For the least healthy city in America, it sure seems like an awful lot of people have taken up jogging.

When I moved here a few years ago, people talked a lot about the Barnes moving—well back then, they talked about it not moving, actually. They talked about the new mayor, Michael Nutter. They talked about whether the Phils would ever go all the way, they talked about the new Comcast Center, they talked about the latest cab fare hikes, and they talked about … well, you know, just life and stuff.

Nowadays, they talk about Broad Street. As in the run. And this is all they talk about, seemingly, from the check-out guy at Trader Joe’s who wonders if I’m getting that whole-wheat pasta to carb-load for the run (no) to the myriad coworkers who discuss Hal Higdon between meetings (who?).

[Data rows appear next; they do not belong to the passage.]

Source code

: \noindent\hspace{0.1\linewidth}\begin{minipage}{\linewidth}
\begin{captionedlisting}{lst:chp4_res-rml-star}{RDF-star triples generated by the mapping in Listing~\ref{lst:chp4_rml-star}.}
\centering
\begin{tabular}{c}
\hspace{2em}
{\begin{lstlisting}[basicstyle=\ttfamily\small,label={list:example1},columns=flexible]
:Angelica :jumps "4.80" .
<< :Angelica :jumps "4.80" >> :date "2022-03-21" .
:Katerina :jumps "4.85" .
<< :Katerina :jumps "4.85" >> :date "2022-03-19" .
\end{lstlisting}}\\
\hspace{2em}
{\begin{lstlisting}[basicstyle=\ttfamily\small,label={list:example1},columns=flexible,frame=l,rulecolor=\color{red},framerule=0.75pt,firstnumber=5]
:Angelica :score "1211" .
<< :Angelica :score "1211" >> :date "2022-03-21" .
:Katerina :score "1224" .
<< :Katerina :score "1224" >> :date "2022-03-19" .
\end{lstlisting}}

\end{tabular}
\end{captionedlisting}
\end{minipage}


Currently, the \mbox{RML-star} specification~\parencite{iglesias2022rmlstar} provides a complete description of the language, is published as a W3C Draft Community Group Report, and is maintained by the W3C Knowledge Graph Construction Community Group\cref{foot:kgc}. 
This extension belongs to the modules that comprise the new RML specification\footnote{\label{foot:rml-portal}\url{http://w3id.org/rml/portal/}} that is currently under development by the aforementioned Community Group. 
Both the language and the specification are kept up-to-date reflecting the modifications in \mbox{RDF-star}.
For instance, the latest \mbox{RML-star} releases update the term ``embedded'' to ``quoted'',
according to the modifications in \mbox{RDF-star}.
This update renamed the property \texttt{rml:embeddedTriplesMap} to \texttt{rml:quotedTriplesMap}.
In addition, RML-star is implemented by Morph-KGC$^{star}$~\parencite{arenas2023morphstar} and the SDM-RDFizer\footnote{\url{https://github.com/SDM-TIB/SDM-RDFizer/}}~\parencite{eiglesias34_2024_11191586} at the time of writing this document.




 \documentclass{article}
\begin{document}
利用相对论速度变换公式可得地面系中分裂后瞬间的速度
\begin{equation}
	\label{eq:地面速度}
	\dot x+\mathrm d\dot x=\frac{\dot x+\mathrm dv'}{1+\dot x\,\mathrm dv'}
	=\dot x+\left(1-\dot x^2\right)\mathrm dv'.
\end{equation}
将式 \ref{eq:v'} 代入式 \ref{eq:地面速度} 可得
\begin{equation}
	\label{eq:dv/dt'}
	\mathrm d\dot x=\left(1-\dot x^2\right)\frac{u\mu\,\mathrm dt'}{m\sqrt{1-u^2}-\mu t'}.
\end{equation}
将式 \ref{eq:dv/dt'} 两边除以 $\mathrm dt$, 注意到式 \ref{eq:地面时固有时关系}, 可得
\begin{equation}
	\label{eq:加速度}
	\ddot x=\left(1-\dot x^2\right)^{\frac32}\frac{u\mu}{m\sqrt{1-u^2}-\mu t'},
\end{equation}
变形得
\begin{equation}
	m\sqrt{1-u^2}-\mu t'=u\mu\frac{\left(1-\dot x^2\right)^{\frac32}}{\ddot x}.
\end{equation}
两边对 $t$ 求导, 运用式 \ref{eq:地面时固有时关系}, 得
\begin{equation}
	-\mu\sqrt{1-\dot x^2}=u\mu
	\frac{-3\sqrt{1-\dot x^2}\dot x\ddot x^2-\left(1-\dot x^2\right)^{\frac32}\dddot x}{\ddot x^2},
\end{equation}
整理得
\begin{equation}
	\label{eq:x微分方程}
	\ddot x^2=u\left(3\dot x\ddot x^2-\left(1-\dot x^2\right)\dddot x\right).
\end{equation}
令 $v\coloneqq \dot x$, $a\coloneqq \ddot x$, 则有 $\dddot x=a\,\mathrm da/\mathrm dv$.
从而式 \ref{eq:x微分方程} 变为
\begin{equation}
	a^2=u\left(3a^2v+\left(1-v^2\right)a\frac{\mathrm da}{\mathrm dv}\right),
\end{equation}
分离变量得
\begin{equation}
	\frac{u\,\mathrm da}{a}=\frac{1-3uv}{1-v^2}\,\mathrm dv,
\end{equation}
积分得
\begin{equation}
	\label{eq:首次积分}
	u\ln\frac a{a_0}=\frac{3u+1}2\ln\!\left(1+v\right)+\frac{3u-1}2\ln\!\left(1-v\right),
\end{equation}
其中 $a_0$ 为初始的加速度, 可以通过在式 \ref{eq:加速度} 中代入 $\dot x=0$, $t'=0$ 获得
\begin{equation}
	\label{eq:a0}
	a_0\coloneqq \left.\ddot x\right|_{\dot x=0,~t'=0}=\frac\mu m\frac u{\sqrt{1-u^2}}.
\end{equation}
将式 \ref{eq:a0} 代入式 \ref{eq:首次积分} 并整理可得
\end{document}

Evidently, 98 percent of the human beings I come into contact with are running Broad Street—or training for something bigger—and they all converse with each other in the secret language of PRs and tempo runs. As one of the last members of that dwindling Philadelphia tribe known as the non-runner, I have to ask: When did everyone start caring so much about this sport? When did it get harder to score a spot in the Broad Street run than to get seats behind the Phillies dugout?

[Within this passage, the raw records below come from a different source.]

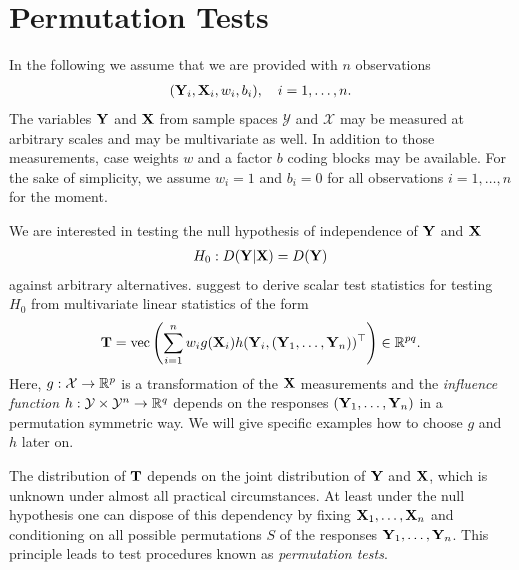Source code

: \documentclass[letter]{article}
\begin{document}
\section{Permutation Tests}

In the following we assume that we are provided with $n$ observations 
\begin{eqnarray*}
(\mathbf{Y}_i, \mathbf{X}_i, w_i, b_i), \quad i = 1, \dots, n.
\end{eqnarray*}
The variables $\mathbf{Y}$ and $\mathbf{X}$ from sample spaces $\mathcal{Y}$ and
$\mathcal{X}$ may
be measured at arbitrary scales and may be multivariate as well. In addition
to those measurements, case weights $w$ and a factor $b$ coding blocks may
be available. For the sake of simplicity, we assume $w_i = 1$ and $b_i = 0$
for all observations $i = 1, \dots, n$ for the moment. 

We are interested in testing the null hypothesis of independence of $\mathbf{Y}$ and
$\mathbf{X}$
\begin{eqnarray*}
H_0: D(\mathbf{Y} | \mathbf{X}) = D(\mathbf{Y})
\end{eqnarray*}
against arbitrary alternatives. \cite{StrasserWeber1999} suggest to derive
scalar test statistics for testing $H_0$ from multivariate linear statistics
of the form 
\begin{eqnarray} \label{linstat}
\mathbf{T} = \text{vec}\left(\sum_{i = 1}^n w_i g(\mathbf{X}_i) h(\mathbf{Y}_i, (\mathbf{Y}_1, \dots, \mathbf{Y}_n))^\top\right)
\in \mathbb{R}^{pq}.
\end{eqnarray}
Here, $g: \mathcal{X} \rightarrow \mathbb{R}^{p}$ is a transformation of
the $\mathbf{X}$ measurements and the \emph{influence function}
$h: \mathcal{Y} \times \mathcal{Y}^n \rightarrow
\mathbb{R}^q$ depends on the responses $(\mathbf{Y}_1, \dots, \mathbf{Y}_n)$ in a permutation
symmetric way. We will give specific examples how to choose $g$ and $h$
later on.

The distribution of $\mathbf{T}$  depends on the joint
distribution of $\mathbf{Y}$ and $\mathbf{X}$, which is unknown under almost all practical
circumstances. At least under the null hypothesis one can dispose of this
dependency by fixing $\mathbf{X}_1, \dots, \mathbf{X}_n$ and conditioning on all possible
permutations $S$ of the responses $\mathbf{Y}_1, \dots, \mathbf{Y}_n$. 
This principle leads to test procedures known
as \textsl{permutation tests}. 
\end{document}
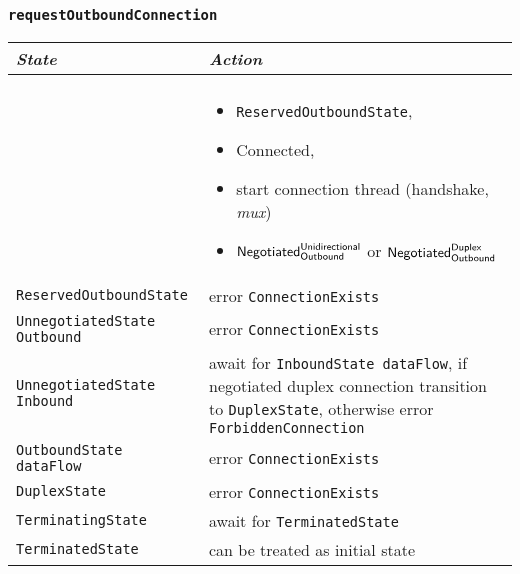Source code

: \documentclass{article}
\def\InitialState{\textbullet}
\def\ReservedOutboundState{\texttt{ReservedOutboundState}}
\def\UnnegotiatedStateOut{\texttt{UnnegotiatedState Outbound}}
\def\UnnegotiatedStateIn{\texttt{UnnegotiatedState Inbound}}
\def\OutboundStateAny{\texttt{OutboundState dataFlow}}
\def\DuplexState{\texttt{DuplexState}}
\def\InboundStateAny{\texttt{InboundState dataFlow}}
\def\TerminatingState{\texttt{TerminatingState}}
\def\TerminatedState{\texttt{TerminatedState}}
\def\Connected{\textsf{Connected}}
\def\NegotiatedUniOut{$\text{\textsf{Negotiated}}^\text{\textsf{Unidirectional}}_\text{\textsf{Outbound}}$}
\def\NegotiatedDupOut{$\text{\textsf{Negotiated}}^\text{\textsf{Duplex}}_\text{\textsf{Outbound}}$}
\def\mux{\textit{mux}}
\begin{document}
\subsubsection{\texttt{requestOutboundConnection}}\label{sub:includeOutboundConnect}
\begin{tabular}[h]{ll}
  \textit{State}           & \textit{Action} \\\hline\\[2pt]
  \InitialState{}          &
    \begin{minipage}[t]{8cm}
      \begin{itemize}
        \item \ReservedOutboundState{},
        \item \Connected{},
        \item start connection thread (handshake, \mux{})
        \item \NegotiatedUniOut{} or \NegotiatedDupOut{}
      \end{itemize}
    \end{minipage}
    \vspace{8pt}\\
  \ReservedOutboundState{} & error \texttt{ConnectionExists} \\[8pt]
  \UnnegotiatedStateOut{}  & error \texttt{ConnectionExists} \\[8pt]
  \UnnegotiatedStateIn{  } &
    \begin{minipage}[t]{7cm}
      await for \InboundStateAny{}, if negotiated duplex connection
      transition to \DuplexState{}, otherwise error
      \texttt{ForbiddenConnection}
    \end{minipage}
    \vspace{8pt}\\
  \OutboundStateAny{}      & error \texttt{ConnectionExists} \\[8pt]
  \DuplexState{}           & error \texttt{ConnectionExists} \\[8pt]
  \TerminatingState{}      & await for \TerminatedState{}    \\[8pt]
  \TerminatedState{}       & can be treated as initial state \\[8pt]
\end{tabular}
\end{document}
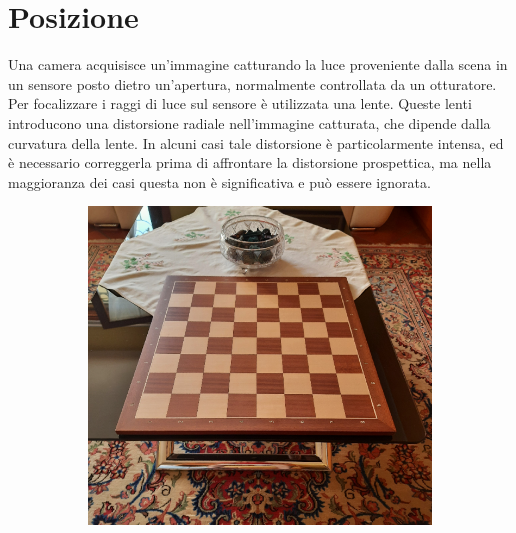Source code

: \chapter{Posizione}
\label{sec:posizione}

Una camera acquisisce un'immagine catturando la luce proveniente dalla scena in un sensore posto dietro un'apertura, normalmente controllata da un otturatore.
Per focalizzare i raggi di luce sul sensore è utilizzata una lente.
Queste lenti introducono una distorsione radiale nell'immagine catturata, che dipende dalla curvatura della lente.
In alcuni casi tale distorsione è particolarmente intensa, ed è necessario correggerla prima di affrontare la distorsione prospettica, ma nella maggioranza dei casi questa non è significativa e può essere ignorata.

\begin{figure}
    \centering
    \begin{subfigure}{.49\textwidth}
        \includegraphics[width=\textwidth]{images/persp1.png}
    \end{subfigure}
    \hfill
    \begin{subfigure}{.49\textwidth}

\end{subfigure}
\end{figure}
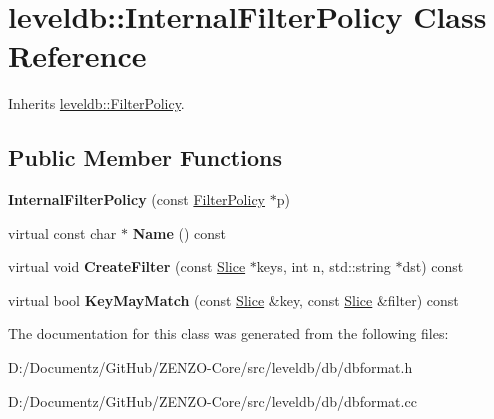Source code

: \hypertarget{classleveldb_1_1_internal_filter_policy}{}\section{leveldb\+::Internal\+Filter\+Policy Class Reference}
\label{classleveldb_1_1_internal_filter_policy}


Inherits \mbox{\hyperlink{classleveldb_1_1_filter_policy}{leveldb\+::\+Filter\+Policy}}.

\subsection*{Public Member Functions}
\begin{DoxyCompactItemize}
\item 
\mbox{\label{classleveldb_1_1_internal_filter_policy_a55469eb6ea941243cd1c65eb14bd8978}} 
{\bfseries Internal\+Filter\+Policy} (const \mbox{\hyperlink{classleveldb_1_1_filter_policy}{Filter\+Policy}} $\ast$p)
\item 
\mbox{\label{classleveldb_1_1_internal_filter_policy_aea56a32a2be2ad99f41c2009af823b44}} 
virtual const char $\ast$ {\bfseries Name} () const
\item 
\mbox{\label{classleveldb_1_1_internal_filter_policy_a0ed8ebb6899c13f90853f61d0e69fbaf}} 
virtual void {\bfseries Create\+Filter} (const \mbox{\hyperlink{classleveldb_1_1_slice}{Slice}} $\ast$keys, int n, std\+::string $\ast$dst) const
\item 
\mbox{\label{classleveldb_1_1_internal_filter_policy_aba61cb2c01f6c1d34128f115903ff559}} 
virtual bool {\bfseries Key\+May\+Match} (const \mbox{\hyperlink{classleveldb_1_1_slice}{Slice}} \&key, const \mbox{\hyperlink{classleveldb_1_1_slice}{Slice}} \&filter) const
\end{DoxyCompactItemize}


The documentation for this class was generated from the following files\+:\begin{DoxyCompactItemize}
\item 
D\+:/\+Documentz/\+Git\+Hub/\+Z\+E\+N\+Z\+O-\/\+Core/src/leveldb/db/dbformat.\+h\item 
D\+:/\+Documentz/\+Git\+Hub/\+Z\+E\+N\+Z\+O-\/\+Core/src/leveldb/db/dbformat.\+cc\end{DoxyCompactItemize}
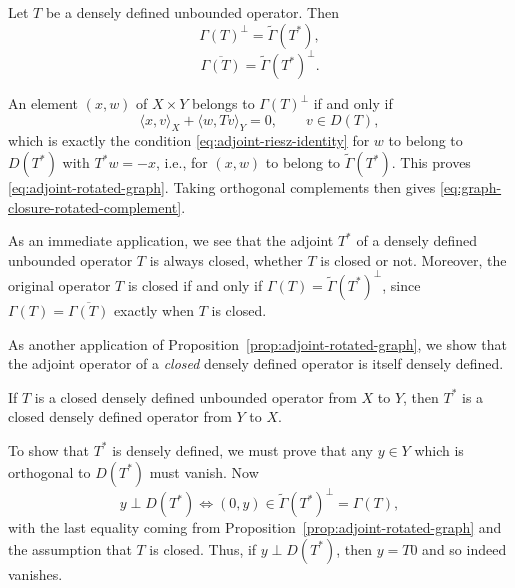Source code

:\begin{Proposition}\label{prop:adjoint-rotated-graph}
{Let $T$ be a densely defined unbounded operator. Then}
\begin{equation}\label{eq:adjoint-rotated-graph}
\Gamma(T)^\perp=\widetilde\Gamma(T^*),
\end{equation}
\begin{equation}\label{eq:graph-closure-rotated-complement}
\overline{\Gamma(T)}=\widetilde\Gamma(T^*)^\perp.
\end{equation}
\end{Proposition}

\begin{Proof}
{An element $(x,w)$ of $X\times Y$ belongs to $\Gamma(T)^\perp$ if and only if}
\[
\langle x,v\rangle_X+\langle w,Tv\rangle_Y=0,\qquad v\in D(T),
\]
{which is exactly the condition \eqref{eq:adjoint-riesz-identity} for $w$ to belong to $D(T^*)$ with $T^*w=-x$, i.e., for $(x,w)$ to belong to $\widetilde\Gamma(T^*)$. This proves \eqref{eq:adjoint-rotated-graph}. Taking orthogonal complements then gives \eqref{eq:graph-closure-rotated-complement}.}
\end{Proof}

{As an immediate application, we see that the adjoint $T^*$ of a densely defined unbounded operator $T$ is always closed, whether $T$ is closed or not. Moreover, the original operator $T$ is closed if and only if $\Gamma(T)=\widetilde\Gamma(T^*)^\perp$, since $\Gamma(T)=\overline{\Gamma(T)}$ exactly when $T$ is closed.}

{As another application of Proposition~\ref{prop:adjoint-rotated-graph}, we show that the adjoint operator of a \emph{closed} densely defined operator is itself densely defined.}

\begin{Proposition}\label{prop:closed-adjoint-densely-defined}
{If $T$ is a closed densely defined unbounded operator from $X$ to $Y$, then $T^*$ is a closed densely defined operator from $Y$ to $X$.}
\end{Proposition}

\begin{Proof}
{To show that $T^*$ is densely defined, we must prove that any $y\in Y$ which is orthogonal to $D(T^*)$ must vanish. Now}
\[
y\perp D(T^*)\iff(0,y)\in\widetilde\Gamma(T^*)^\perp=\Gamma(T),
\]
{with the last equality coming from Proposition~\ref{prop:adjoint-rotated-graph} and the assumption that $T$ is closed. Thus, if $y\perp D(T^*)$, then $y=T0$ and so indeed vanishes.}
\end{Proof}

Needless to say, I’m not running Broad Street. (Yep, I’m the one!) I like almost all other forms of exercise just fine, but I avoid running, partly because of knee injuries from my youth that make it painful and partly because I just detest it. And while I’ve always sort of enjoyed watching the various races that happen in this city and showing up to cheer on friends, this year feels different: I recently realized that I might not have any friend to watch races with because everyone is actually participating. I mean, for a city that’s allegedly the least healthy in the country, we sure are awfully gung-ho about wind sprints, in my opinion. It’s like junior year of high school, when after years of avoiding school functions, everyone in my class suddenly decided en masse that Homecoming was cool, and I somehow didn’t get the memo and ended up doing homework while all my pals were out shopping for dresses. Fast forward 15 years, and I feel similarly isolated: Friends that used to insist on cabbing five blocks to dinner are suddenly getting up at 5 a.m. to “train.” It’s hard not to feel betrayed.

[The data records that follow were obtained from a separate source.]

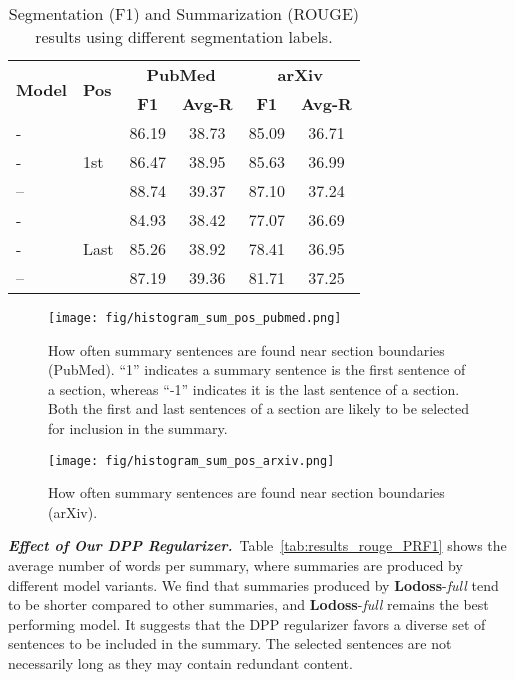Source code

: \documentclass[11pt]{article}
\begin{document}
\begin{table}[!t]
\setlength{\tabcolsep}{4.5pt}
\renewcommand{\arraystretch}{1.1}
\centering
\footnotesize
\begin{footnotesize}
\begin{tabular}{|l|l|cc|cc|}
\hline
\multirow{2}{3em}{\textbf{Model}}& \multirow{2}{1.8em}{\textbf{Pos}} & \multicolumn{2}{c|}{\textbf{PubMed}} & \multicolumn{2}{c|}{\textbf{arXiv}}\\
 &  & \textbf{F1} & \textbf{Avg-R} & \textbf{F1} & \textbf{Avg-R}  \\
\hline
\hline
- & \multirow{3}{1.0em}{1st} & 86.19 & 38.73 & 85.09 & 36.71 \\
- & & 86.47 & 38.95 & 85.63 & 36.99 \\
-- & & 88.74 & 39.37 & 87.10 & 37.24 \\
\hline
\hline
- & \multirow{3}{1.0em}{Last} & 84.93 & 38.42 & 77.07 & 36.69 \\
- &  & 85.26 & 38.92 & 78.41 & 36.95 \\
-- & & 87.19 & 39.36 & 81.71 & 37.25 \\
\hline
\end{tabular}
\end{footnotesize}
\caption{Segmentation (F1) and Summarization (ROUGE) results using different segmentation labels.}
\label{tab:seg_rouge}
\vspace{-0.1in}
\end{table}


\begin{figure}[!t]	
\centering
\texttt{[image: fig/histogram\_sum\_pos\_pubmed.png]}    \vspace{-0.25in}
\caption{How often summary sentences are found near section boundaries (PubMed). 
``1'' indicates a summary sentence is the first sentence of a section,
whereas ``-1'' indicates it is the last sentence of a section.
Both the first and last sentences of a section are likely to be
selected for inclusion in the summary.
}
\label{fig:rela_sent_pos_pubmed}
\end{figure}

\begin{figure}[!t]	
	\centering
	\texttt{[image: fig/histogram\_sum\_pos\_arxiv.png]}  
	\vspace{-0.25in}
	\caption{How often summary sentences are found near section boundaries (arXiv).}
	\label{fig:rela_sent_pos_arxiv}
\end{figure}


\vspace{0.05in}
\noindent\textbf{\textsl{Effect of Our DPP Regularizer.}}\quad\,
Table~\ref{tab:results_rouge_PRF1} shows the average number of words per summary,
where summaries are produced by different model variants.
We find that summaries produced by \textbf{Lodoss}-\emph{full}
tend to be shorter compared to other summaries,
and \textbf{Lodoss}-\emph{full} remains the best performing model.
It suggests that the DPP regularizer favors a diverse set of sentences to be included in the summary. 
The selected sentences are not necessarily long as they may contain redundant content.
\end{document}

But since it’s tough to say which I hate more—feeling like an outsider or running for more than 20 minutes at a time—I don’t see my existential plight here dissipating anytime soon. I think at this point, I have a couple options. One: I can grit my teeth, get a Cortisone shot in the knee and take up running just to be a part of this collective Philadelphia conversation happening now. Or two: I can wait for the moment when, say, speed walking or impact jazz becomes the cultural touchstone for our city and in the meantime, cluck sympathetically at all those poor suckers in line for the treadmill at the gym, and secretly be glad that it means more free ellipticals for me.